If an injury has occurred from the outset in an infection-prone environment, ie in an unclean and heavily germ-contaminated environment, the risk of a purulent wound infection is, of course, all the greater. Typical examples of risky environments in this context are bathing establishments, construction sites, playgrounds or even the home garden. In addition, inpatient facilities such as hospitals or nursing homes, in which many germs circulate, are a special case.
Hospitals are actually institutions in which people should get well again. Unfortunately, the risk of infection in hospitals is very high. Again and again this is the talk of the so-called hospital germs. This refers to infectious agents that lead to infections especially after a stay in the hospital, preferably with the help of a wound infection. Typical pathogens in this regard include:
- staphylococci,
- enterococci,
- Klebsiella,
- Acinetobacter
- and Pseudomonas.
They are transmitted on the one hand by means of ventilation systems of the stationary facilities, on the other hand, of course, direct wound contact is conceivable. This is the case, for example, in surgical wounds, when the surgery and the postoperative care are not working properly.
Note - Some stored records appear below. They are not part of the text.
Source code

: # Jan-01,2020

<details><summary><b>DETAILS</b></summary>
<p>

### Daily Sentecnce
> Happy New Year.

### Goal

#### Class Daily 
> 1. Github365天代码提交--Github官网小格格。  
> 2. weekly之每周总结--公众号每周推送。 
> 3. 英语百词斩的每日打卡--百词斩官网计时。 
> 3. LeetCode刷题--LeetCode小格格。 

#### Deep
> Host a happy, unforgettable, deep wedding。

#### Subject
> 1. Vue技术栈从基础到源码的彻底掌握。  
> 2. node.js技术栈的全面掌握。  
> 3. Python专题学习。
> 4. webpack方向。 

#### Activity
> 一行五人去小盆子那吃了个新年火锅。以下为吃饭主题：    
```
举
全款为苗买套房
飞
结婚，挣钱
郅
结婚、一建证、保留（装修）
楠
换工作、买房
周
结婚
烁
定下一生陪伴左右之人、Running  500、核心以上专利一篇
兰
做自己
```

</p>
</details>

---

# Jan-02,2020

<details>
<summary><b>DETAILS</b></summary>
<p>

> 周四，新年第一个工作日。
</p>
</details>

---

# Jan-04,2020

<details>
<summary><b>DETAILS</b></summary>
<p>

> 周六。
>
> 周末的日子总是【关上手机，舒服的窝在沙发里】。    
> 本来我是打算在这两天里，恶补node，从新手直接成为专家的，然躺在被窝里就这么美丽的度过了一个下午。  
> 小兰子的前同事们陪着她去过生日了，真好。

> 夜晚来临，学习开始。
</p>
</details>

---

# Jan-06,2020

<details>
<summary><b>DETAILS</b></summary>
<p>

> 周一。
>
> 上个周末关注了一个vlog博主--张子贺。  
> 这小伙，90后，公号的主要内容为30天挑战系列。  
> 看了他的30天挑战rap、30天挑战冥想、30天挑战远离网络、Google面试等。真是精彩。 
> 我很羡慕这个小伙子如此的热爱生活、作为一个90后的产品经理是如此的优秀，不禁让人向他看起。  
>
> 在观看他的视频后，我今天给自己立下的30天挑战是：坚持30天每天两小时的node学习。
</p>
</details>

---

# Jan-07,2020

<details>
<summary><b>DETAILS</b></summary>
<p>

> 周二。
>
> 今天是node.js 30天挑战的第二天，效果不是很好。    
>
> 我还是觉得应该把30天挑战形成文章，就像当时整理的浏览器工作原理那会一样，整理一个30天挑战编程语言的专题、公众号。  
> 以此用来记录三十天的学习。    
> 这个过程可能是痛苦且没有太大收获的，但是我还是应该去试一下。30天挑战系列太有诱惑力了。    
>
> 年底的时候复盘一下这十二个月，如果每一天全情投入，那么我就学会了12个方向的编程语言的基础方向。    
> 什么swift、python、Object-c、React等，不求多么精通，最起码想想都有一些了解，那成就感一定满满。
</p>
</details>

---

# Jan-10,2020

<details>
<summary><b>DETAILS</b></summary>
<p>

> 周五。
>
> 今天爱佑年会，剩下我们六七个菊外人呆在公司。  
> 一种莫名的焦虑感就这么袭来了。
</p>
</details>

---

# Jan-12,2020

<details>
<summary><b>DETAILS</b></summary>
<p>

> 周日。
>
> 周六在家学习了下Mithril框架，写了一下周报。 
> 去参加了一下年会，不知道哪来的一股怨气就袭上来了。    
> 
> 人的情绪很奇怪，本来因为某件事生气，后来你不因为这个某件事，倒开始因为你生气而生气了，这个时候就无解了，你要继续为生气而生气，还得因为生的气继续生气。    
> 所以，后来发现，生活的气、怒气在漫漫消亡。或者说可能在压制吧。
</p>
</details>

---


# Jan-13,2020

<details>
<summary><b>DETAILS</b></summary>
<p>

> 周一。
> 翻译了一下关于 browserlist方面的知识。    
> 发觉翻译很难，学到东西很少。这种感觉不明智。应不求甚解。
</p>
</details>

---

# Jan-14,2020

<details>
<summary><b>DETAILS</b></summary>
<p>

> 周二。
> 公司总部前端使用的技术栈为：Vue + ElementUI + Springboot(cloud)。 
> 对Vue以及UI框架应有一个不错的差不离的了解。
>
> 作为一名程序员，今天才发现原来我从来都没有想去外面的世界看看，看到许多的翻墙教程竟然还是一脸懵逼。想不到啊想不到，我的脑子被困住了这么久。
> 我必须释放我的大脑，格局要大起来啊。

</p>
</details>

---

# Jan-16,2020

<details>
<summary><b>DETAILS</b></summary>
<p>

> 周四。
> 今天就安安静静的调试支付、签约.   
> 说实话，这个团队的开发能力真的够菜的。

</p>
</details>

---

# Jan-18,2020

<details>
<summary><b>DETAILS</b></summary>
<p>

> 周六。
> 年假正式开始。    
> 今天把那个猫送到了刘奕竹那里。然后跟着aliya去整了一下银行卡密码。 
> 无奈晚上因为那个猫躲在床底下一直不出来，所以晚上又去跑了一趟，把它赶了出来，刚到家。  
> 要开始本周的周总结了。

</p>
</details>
Warning: A further complicating factor in hospital germs is a relatively dangerous development in the area of germ resistance. Because of the constant use of antibiotics, multidrug-resistant bacteria have developed, which are preferably spread in inpatient facilities such as hospitals and nursing homes.
The risk of infection in hospitals is very high, if z. B. in the operating room and in the postoperative care is working dirty. A further complicating factor in hospital germs is a relatively dangerous development in the area of germ resistance. (Image: Gorodenkoff / fotolia.com)In addition to this specific scenario, there are of course a number of other conceivable influencing factors that favor a festering wound by germ-laden environments. Some of the most common causes are listed below:
- Injury to animal bites: Animal bites are usually not sterile. Food remains, but also bacterial contaminants in the mouth are common practice, which is why an animal bite is considered particularly infectious. Last but not least, with such a bite, infectious animal poisons can also enter the wound, causing pus formation. This is especially the case with snake or insect poisons.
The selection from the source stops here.